:: WORK INSTRUCTIONS ::
In your transcription, keep every record exact and leave out the pictures.

:: RECORDS FOR THE EXERCISE ::

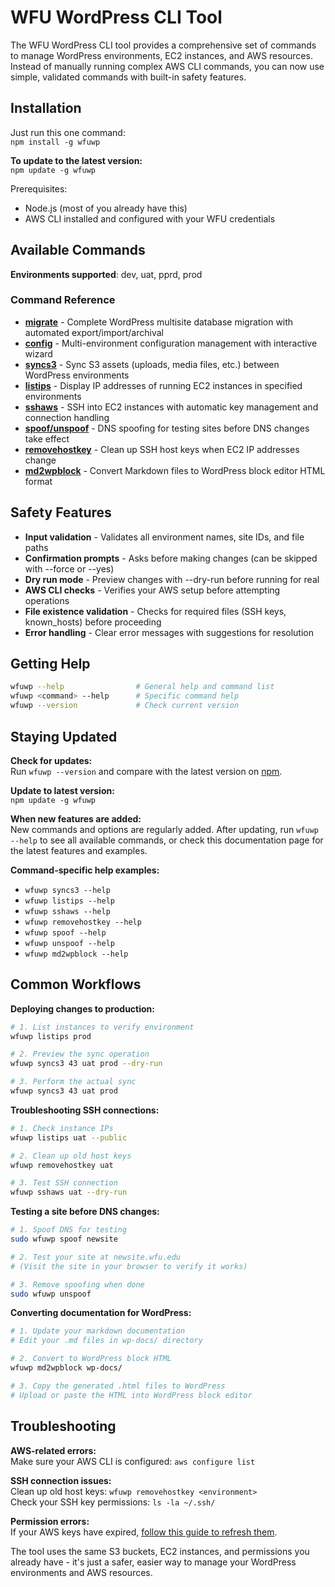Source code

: # WFU WordPress CLI Tool

The WFU WordPress CLI tool provides a comprehensive set of commands to manage WordPress environments, EC2 instances, and AWS resources. Instead of manually running complex AWS CLI commands, you can now use simple, validated commands with built-in safety features.

## Installation

Just run this one command:  
`npm install -g wfuwp`

**To update to the latest version:**  
`npm update -g wfuwp`

Prerequisites:

- Node.js (most of you already have this)
- AWS CLI installed and configured with your WFU credentials

## Available Commands

**Environments supported**: dev, uat, pprd, prod

### Command Reference

- **[migrate](migrate.md)** - Complete WordPress multisite database migration with automated export/import/archival
- **[config](config.md)** - Multi-environment configuration management with interactive wizard  
- **[syncs3](syncs3.md)** - Sync S3 assets (uploads, media files, etc.) between WordPress environments
- **[listips](listips.md)** - Display IP addresses of running EC2 instances in specified environments
- **[sshaws](sshaws.md)** - SSH into EC2 instances with automatic key management and connection handling
- **[spoof/unspoof](spoof-unspoof.md)** - DNS spoofing for testing sites before DNS changes take effect
- **[removehostkey](removehostkey.md)** - Clean up SSH host keys when EC2 IP addresses change
- **[md2wpblock](md2wpblock.md)** - Convert Markdown files to WordPress block editor HTML format

## Safety Features

- **Input validation** - Validates all environment names, site IDs, and file paths
- **Confirmation prompts** - Asks before making changes (can be skipped with --force or --yes)
- **Dry run mode** - Preview changes with --dry-run before running for real
- **AWS CLI checks** - Verifies your AWS setup before attempting operations
- **File existence validation** - Checks for required files (SSH keys, known_hosts) before proceeding
- **Error handling** - Clear error messages with suggestions for resolution

## Getting Help

```bash
wfuwp --help                # General help and command list
wfuwp <command> --help      # Specific command help
wfuwp --version             # Check current version
```

## Staying Updated

**Check for updates:**  
Run `wfuwp --version` and compare with the latest version on [npm](https://www.npmjs.com/package/wfuwp).

**Update to latest version:**  
`npm update -g wfuwp`

**When new features are added:**  
New commands and options are regularly added. After updating, run `wfuwp --help` to see all available commands, or check this documentation page for the latest features and examples.

**Command-specific help examples:**

- `wfuwp syncs3 --help`
- `wfuwp listips --help`
- `wfuwp sshaws --help`
- `wfuwp removehostkey --help`
- `wfuwp spoof --help`
- `wfuwp unspoof --help`
- `wfuwp md2wpblock --help`

## Common Workflows

**Deploying changes to production:**

```bash
# 1. List instances to verify environment
wfuwp listips prod

# 2. Preview the sync operation
wfuwp syncs3 43 uat prod --dry-run

# 3. Perform the actual sync
wfuwp syncs3 43 uat prod
```

**Troubleshooting SSH connections:**

```bash
# 1. Check instance IPs
wfuwp listips uat --public

# 2. Clean up old host keys
wfuwp removehostkey uat

# 3. Test SSH connection
wfuwp sshaws uat --dry-run
```

**Testing a site before DNS changes:**

```bash
# 1. Spoof DNS for testing
sudo wfuwp spoof newsite

# 2. Test your site at newsite.wfu.edu
# (Visit the site in your browser to verify it works)

# 3. Remove spoofing when done
sudo wfuwp unspoof
```

**Converting documentation for WordPress:**

```bash
# 1. Update your markdown documentation
# Edit your .md files in wp-docs/ directory

# 2. Convert to WordPress block HTML
wfuwp md2wpblock wp-docs/

# 3. Copy the generated .html files to WordPress
# Upload or paste the HTML into WordPress block editor
```

## Troubleshooting

**AWS-related errors:**  
Make sure your AWS CLI is configured: `aws configure list`

**SSH connection issues:**  
Clean up old host keys: `wfuwp removehostkey <environment>`  
Check your SSH key permissions: `ls -la ~/.ssh/`

**Permission errors:**  
If your AWS keys have expired, [follow this guide to refresh them](https://web.dev.wfu.edu/2025/03/regenerating-aws-credentials/).

The tool uses the same S3 buckets, EC2 instances, and permissions you already have - it's just a safer, easier way to manage your WordPress environments and AWS resources.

:: EXPECTED ANSWER ::
Source code

: # WFU WordPress CLI Tool

The WFU WordPress CLI tool provides a comprehensive set of commands to manage WordPress environments, EC2 instances, and AWS resources. Instead of manually running complex AWS CLI commands, you can now use simple, validated commands with built-in safety features.

## Installation

Just run this one command:  
`npm install -g wfuwp`

**To update to the latest version:**  
`npm update -g wfuwp`

Prerequisites:

- Node.js (most of you already have this)
- AWS CLI installed and configured with your WFU credentials

## Available Commands

**Environments supported**: dev, uat, pprd, prod

### Command Reference

- **[migrate](migrate.md)** - Complete WordPress multisite database migration with automated export/import/archival
- **[config](config.md)** - Multi-environment configuration management with interactive wizard  
- **[syncs3](syncs3.md)** - Sync S3 assets (uploads, media files, etc.) between WordPress environments
- **[listips](listips.md)** - Display IP addresses of running EC2 instances in specified environments
- **[sshaws](sshaws.md)** - SSH into EC2 instances with automatic key management and connection handling
- **[spoof/unspoof](spoof-unspoof.md)** - DNS spoofing for testing sites before DNS changes take effect
- **[removehostkey](removehostkey.md)** - Clean up SSH host keys when EC2 IP addresses change
- **[md2wpblock](md2wpblock.md)** - Convert Markdown files to WordPress block editor HTML format

## Safety Features

- **Input validation** - Validates all environment names, site IDs, and file paths
- **Confirmation prompts** - Asks before making changes (can be skipped with --force or --yes)
- **Dry run mode** - Preview changes with --dry-run before running for real
- **AWS CLI checks** - Verifies your AWS setup before attempting operations
- **File existence validation** - Checks for required files (SSH keys, known_hosts) before proceeding
- **Error handling** - Clear error messages with suggestions for resolution

## Getting Help

```bash
wfuwp --help                # General help and command list
wfuwp <command> --help      # Specific command help
wfuwp --version             # Check current version
```

## Staying Updated

**Check for updates:**  
Run `wfuwp --version` and compare with the latest version on [npm](https://www.npmjs.com/package/wfuwp).

**Update to latest version:**  
`npm update -g wfuwp`

**When new features are added:**  
New commands and options are regularly added. After updating, run `wfuwp --help` to see all available commands, or check this documentation page for the latest features and examples.

**Command-specific help examples:**

- `wfuwp syncs3 --help`
- `wfuwp listips --help`
- `wfuwp sshaws --help`
- `wfuwp removehostkey --help`
- `wfuwp spoof --help`
- `wfuwp unspoof --help`
- `wfuwp md2wpblock --help`

## Common Workflows

**Deploying changes to production:**

```bash
# 1. List instances to verify environment
wfuwp listips prod

# 2. Preview the sync operation
wfuwp syncs3 43 uat prod --dry-run

# 3. Perform the actual sync
wfuwp syncs3 43 uat prod
```

**Troubleshooting SSH connections:**

```bash
# 1. Check instance IPs
wfuwp listips uat --public

# 2. Clean up old host keys
wfuwp removehostkey uat

# 3. Test SSH connection
wfuwp sshaws uat --dry-run
```

**Testing a site before DNS changes:**

```bash
# 1. Spoof DNS for testing
sudo wfuwp spoof newsite

# 2. Test your site at newsite.wfu.edu
# (Visit the site in your browser to verify it works)

# 3. Remove spoofing when done
sudo wfuwp unspoof
```

**Converting documentation for WordPress:**

```bash
# 1. Update your markdown documentation
# Edit your .md files in wp-docs/ directory

# 2. Convert to WordPress block HTML
wfuwp md2wpblock wp-docs/

# 3. Copy the generated .html files to WordPress
# Upload or paste the HTML into WordPress block editor
```

## Troubleshooting

**AWS-related errors:**  
Make sure your AWS CLI is configured: `aws configure list`

**SSH connection issues:**  
Clean up old host keys: `wfuwp removehostkey <environment>`  
Check your SSH key permissions: `ls -la ~/.ssh/`

**Permission errors:**  
If your AWS keys have expired, [follow this guide to refresh them](https://web.dev.wfu.edu/2025/03/regenerating-aws-credentials/).

The tool uses the same S3 buckets, EC2 instances, and permissions you already have - it's just a safer, easier way to manage your WordPress environments and AWS resources.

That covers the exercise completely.